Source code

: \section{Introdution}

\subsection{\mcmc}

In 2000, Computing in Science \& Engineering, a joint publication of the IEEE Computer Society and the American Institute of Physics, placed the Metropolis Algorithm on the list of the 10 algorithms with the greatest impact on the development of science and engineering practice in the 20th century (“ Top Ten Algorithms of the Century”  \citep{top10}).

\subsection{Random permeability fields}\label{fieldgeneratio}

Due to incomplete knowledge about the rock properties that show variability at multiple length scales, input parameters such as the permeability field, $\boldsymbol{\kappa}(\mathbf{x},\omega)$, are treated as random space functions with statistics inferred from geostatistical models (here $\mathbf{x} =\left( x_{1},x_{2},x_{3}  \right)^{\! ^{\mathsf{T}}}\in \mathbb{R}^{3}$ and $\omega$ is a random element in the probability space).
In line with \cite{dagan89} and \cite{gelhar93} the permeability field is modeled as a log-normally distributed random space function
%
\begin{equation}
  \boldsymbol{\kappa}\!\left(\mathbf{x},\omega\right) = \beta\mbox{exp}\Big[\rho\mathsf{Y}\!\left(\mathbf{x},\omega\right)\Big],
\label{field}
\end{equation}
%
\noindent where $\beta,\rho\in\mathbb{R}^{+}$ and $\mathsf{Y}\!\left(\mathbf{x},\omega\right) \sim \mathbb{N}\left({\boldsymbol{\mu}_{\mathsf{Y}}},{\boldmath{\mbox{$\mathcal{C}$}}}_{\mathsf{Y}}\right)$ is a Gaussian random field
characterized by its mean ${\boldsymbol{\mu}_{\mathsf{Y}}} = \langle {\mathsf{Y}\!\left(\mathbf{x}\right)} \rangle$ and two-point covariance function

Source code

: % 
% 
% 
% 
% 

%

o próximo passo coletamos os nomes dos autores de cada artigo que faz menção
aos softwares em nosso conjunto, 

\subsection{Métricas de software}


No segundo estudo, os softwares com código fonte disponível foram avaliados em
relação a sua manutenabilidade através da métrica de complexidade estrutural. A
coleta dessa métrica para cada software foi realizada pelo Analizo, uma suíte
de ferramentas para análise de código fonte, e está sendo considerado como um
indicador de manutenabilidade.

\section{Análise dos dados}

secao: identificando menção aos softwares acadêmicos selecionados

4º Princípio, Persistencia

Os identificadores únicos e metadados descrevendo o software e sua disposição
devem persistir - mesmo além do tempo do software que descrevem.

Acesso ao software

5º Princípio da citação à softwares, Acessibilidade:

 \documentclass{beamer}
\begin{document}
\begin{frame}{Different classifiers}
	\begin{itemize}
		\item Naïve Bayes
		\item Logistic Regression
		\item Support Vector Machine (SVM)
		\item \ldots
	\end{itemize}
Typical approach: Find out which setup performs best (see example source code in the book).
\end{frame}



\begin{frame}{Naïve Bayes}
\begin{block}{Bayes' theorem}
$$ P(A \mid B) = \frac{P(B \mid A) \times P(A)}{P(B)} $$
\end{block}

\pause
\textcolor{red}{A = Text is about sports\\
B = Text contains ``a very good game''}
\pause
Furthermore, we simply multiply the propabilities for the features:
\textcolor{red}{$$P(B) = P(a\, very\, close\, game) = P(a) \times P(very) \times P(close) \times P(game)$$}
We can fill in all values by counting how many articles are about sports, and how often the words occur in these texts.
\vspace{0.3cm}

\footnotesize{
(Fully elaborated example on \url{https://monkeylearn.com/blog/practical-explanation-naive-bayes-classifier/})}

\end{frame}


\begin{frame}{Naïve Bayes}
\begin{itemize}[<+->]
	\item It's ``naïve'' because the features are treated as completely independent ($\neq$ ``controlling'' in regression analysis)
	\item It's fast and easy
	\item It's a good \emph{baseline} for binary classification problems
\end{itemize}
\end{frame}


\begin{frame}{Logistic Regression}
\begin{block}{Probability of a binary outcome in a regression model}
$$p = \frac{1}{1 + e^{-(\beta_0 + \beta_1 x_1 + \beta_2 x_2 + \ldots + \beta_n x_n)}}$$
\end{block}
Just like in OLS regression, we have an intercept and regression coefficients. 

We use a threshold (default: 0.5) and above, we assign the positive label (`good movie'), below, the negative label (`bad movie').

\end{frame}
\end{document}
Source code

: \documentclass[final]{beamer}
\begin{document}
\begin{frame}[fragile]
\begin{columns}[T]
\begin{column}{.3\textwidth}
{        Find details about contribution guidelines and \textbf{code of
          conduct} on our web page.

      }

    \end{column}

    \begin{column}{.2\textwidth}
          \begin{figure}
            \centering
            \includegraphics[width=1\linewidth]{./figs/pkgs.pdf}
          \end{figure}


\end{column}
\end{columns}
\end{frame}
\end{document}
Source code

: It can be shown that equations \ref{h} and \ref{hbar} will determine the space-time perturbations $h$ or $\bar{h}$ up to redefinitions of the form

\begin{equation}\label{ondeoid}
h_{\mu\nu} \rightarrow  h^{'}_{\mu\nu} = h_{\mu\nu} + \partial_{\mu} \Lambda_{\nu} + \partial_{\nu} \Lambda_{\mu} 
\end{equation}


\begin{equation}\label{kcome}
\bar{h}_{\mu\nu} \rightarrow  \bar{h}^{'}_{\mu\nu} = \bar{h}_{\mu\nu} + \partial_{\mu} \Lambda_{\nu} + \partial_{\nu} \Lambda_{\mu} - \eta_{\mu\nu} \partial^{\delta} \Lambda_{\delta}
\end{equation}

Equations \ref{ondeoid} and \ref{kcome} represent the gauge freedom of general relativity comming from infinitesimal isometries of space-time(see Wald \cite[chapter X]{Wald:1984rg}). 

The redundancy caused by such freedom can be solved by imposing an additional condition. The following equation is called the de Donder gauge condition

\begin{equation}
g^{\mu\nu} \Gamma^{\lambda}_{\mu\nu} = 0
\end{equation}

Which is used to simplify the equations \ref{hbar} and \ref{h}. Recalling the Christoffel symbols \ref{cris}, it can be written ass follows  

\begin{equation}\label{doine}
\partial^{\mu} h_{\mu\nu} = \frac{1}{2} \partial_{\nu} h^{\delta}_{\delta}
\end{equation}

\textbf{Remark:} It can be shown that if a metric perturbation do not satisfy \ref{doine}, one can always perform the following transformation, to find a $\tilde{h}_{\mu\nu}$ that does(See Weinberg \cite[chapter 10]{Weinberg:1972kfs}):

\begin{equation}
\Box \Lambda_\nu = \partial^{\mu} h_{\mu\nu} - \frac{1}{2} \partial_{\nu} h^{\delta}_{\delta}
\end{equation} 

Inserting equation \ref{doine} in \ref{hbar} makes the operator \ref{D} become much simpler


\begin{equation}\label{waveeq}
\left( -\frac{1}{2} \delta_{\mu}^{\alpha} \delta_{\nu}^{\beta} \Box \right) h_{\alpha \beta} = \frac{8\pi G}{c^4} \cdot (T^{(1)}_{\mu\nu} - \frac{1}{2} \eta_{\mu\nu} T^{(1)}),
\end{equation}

===

TASK
Each line in the entries above that includes the string "kcome" should be extracted.

FINAL ANSWER
\begin{equation}\label{kcome}
Equations \ref{ondeoid} and \ref{kcome} represent the gauge freedom of general relativity comming from infinitesimal isometries of space-time(see Wald \cite[chapter X]{Wald:1984rg}). 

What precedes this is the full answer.